■ **Task to complete**
Read the data below. Then repeat all of it exactly.
• • • •
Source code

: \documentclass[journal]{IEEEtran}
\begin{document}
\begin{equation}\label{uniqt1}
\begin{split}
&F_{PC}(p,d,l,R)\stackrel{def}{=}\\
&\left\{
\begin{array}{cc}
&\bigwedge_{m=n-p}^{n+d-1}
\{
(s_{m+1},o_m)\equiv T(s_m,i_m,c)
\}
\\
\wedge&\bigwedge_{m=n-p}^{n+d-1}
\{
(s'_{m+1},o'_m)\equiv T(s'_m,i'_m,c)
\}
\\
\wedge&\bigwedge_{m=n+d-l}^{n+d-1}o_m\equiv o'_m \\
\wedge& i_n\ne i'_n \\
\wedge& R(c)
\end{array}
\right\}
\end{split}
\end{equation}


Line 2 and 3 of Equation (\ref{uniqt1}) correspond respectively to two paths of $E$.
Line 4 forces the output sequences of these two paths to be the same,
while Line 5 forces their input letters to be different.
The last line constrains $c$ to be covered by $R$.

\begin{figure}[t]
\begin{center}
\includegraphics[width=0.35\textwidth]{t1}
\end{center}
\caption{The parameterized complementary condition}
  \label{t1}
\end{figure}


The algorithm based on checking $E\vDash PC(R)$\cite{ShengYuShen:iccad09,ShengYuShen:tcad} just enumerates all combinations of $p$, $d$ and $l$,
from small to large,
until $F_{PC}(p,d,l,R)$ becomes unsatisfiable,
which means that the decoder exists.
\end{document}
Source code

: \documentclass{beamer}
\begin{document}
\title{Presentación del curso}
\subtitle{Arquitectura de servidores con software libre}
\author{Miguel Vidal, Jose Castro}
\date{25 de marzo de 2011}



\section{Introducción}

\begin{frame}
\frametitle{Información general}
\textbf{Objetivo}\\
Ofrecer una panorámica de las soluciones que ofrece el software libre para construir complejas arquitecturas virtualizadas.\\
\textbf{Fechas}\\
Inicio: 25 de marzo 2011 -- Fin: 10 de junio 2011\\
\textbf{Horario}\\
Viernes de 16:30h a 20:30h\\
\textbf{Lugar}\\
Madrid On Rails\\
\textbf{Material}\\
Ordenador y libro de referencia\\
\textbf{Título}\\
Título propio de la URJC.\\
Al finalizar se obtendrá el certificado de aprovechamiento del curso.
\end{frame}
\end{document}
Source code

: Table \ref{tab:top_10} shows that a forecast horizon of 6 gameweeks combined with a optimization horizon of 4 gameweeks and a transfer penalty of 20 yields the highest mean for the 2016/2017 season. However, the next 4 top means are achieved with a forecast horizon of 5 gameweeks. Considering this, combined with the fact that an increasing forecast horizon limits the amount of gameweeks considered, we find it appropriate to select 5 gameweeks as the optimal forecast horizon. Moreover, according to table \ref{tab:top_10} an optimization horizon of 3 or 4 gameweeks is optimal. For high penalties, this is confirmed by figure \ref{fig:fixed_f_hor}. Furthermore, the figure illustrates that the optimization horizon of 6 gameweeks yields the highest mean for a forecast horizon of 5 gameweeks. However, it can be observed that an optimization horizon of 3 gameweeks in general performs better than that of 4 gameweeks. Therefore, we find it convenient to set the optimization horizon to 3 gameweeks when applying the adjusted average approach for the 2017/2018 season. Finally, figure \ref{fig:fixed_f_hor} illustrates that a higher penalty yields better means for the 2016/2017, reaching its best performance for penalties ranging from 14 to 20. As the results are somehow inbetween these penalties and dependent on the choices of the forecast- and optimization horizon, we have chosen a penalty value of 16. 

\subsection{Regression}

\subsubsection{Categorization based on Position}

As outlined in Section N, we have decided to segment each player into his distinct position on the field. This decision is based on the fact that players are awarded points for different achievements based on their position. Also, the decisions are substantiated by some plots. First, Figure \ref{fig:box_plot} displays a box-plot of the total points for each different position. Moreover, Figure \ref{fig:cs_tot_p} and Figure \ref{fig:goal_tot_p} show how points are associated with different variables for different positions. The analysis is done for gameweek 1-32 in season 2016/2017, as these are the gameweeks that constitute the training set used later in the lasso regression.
• • • •
■ **The completed task**
Source code

: \documentclass[journal]{IEEEtran}
\begin{document}
\begin{equation}\label{uniqt1}
\begin{split}
&F_{PC}(p,d,l,R)\stackrel{def}{=}\\
&\left\{
\begin{array}{cc}
&\bigwedge_{m=n-p}^{n+d-1}
\{
(s_{m+1},o_m)\equiv T(s_m,i_m,c)
\}
\\
\wedge&\bigwedge_{m=n-p}^{n+d-1}
\{
(s'_{m+1},o'_m)\equiv T(s'_m,i'_m,c)
\}
\\
\wedge&\bigwedge_{m=n+d-l}^{n+d-1}o_m\equiv o'_m \\
\wedge& i_n\ne i'_n \\
\wedge& R(c)
\end{array}
\right\}
\end{split}
\end{equation}


Line 2 and 3 of Equation (\ref{uniqt1}) correspond respectively to two paths of $E$.
Line 4 forces the output sequences of these two paths to be the same,
while Line 5 forces their input letters to be different.
The last line constrains $c$ to be covered by $R$.

\begin{figure}[t]
\begin{center}
\includegraphics[width=0.35\textwidth]{t1}
\end{center}
\caption{The parameterized complementary condition}
  \label{t1}
\end{figure}


The algorithm based on checking $E\vDash PC(R)$\cite{ShengYuShen:iccad09,ShengYuShen:tcad} just enumerates all combinations of $p$, $d$ and $l$,
from small to large,
until $F_{PC}(p,d,l,R)$ becomes unsatisfiable,
which means that the decoder exists.
\end{document}
Source code

: \documentclass{beamer}
\begin{document}
\title{Presentación del curso}
\subtitle{Arquitectura de servidores con software libre}
\author{Miguel Vidal, Jose Castro}
\date{25 de marzo de 2011}



\section{Introducción}

\begin{frame}
\frametitle{Información general}
\textbf{Objetivo}\\
Ofrecer una panorámica de las soluciones que ofrece el software libre para construir complejas arquitecturas virtualizadas.\\
\textbf{Fechas}\\
Inicio: 25 de marzo 2011 -- Fin: 10 de junio 2011\\
\textbf{Horario}\\
Viernes de 16:30h a 20:30h\\
\textbf{Lugar}\\
Madrid On Rails\\
\textbf{Material}\\
Ordenador y libro de referencia\\
\textbf{Título}\\
Título propio de la URJC.\\
Al finalizar se obtendrá el certificado de aprovechamiento del curso.
\end{frame}
\end{document}
Source code

: Table \ref{tab:top_10} shows that a forecast horizon of 6 gameweeks combined with a optimization horizon of 4 gameweeks and a transfer penalty of 20 yields the highest mean for the 2016/2017 season. However, the next 4 top means are achieved with a forecast horizon of 5 gameweeks. Considering this, combined with the fact that an increasing forecast horizon limits the amount of gameweeks considered, we find it appropriate to select 5 gameweeks as the optimal forecast horizon. Moreover, according to table \ref{tab:top_10} an optimization horizon of 3 or 4 gameweeks is optimal. For high penalties, this is confirmed by figure \ref{fig:fixed_f_hor}. Furthermore, the figure illustrates that the optimization horizon of 6 gameweeks yields the highest mean for a forecast horizon of 5 gameweeks. However, it can be observed that an optimization horizon of 3 gameweeks in general performs better than that of 4 gameweeks. Therefore, we find it convenient to set the optimization horizon to 3 gameweeks when applying the adjusted average approach for the 2017/2018 season. Finally, figure \ref{fig:fixed_f_hor} illustrates that a higher penalty yields better means for the 2016/2017, reaching its best performance for penalties ranging from 14 to 20. As the results are somehow inbetween these penalties and dependent on the choices of the forecast- and optimization horizon, we have chosen a penalty value of 16. 

\subsection{Regression}

\subsubsection{Categorization based on Position}

As outlined in Section N, we have decided to segment each player into his distinct position on the field. This decision is based on the fact that players are awarded points for different achievements based on their position. Also, the decisions are substantiated by some plots. First, Figure \ref{fig:box_plot} displays a box-plot of the total points for each different position. Moreover, Figure \ref{fig:cs_tot_p} and Figure \ref{fig:goal_tot_p} show how points are associated with different variables for different positions. The analysis is done for gameweek 1-32 in season 2016/2017, as these are the gameweeks that constitute the training set used later in the lasso regression.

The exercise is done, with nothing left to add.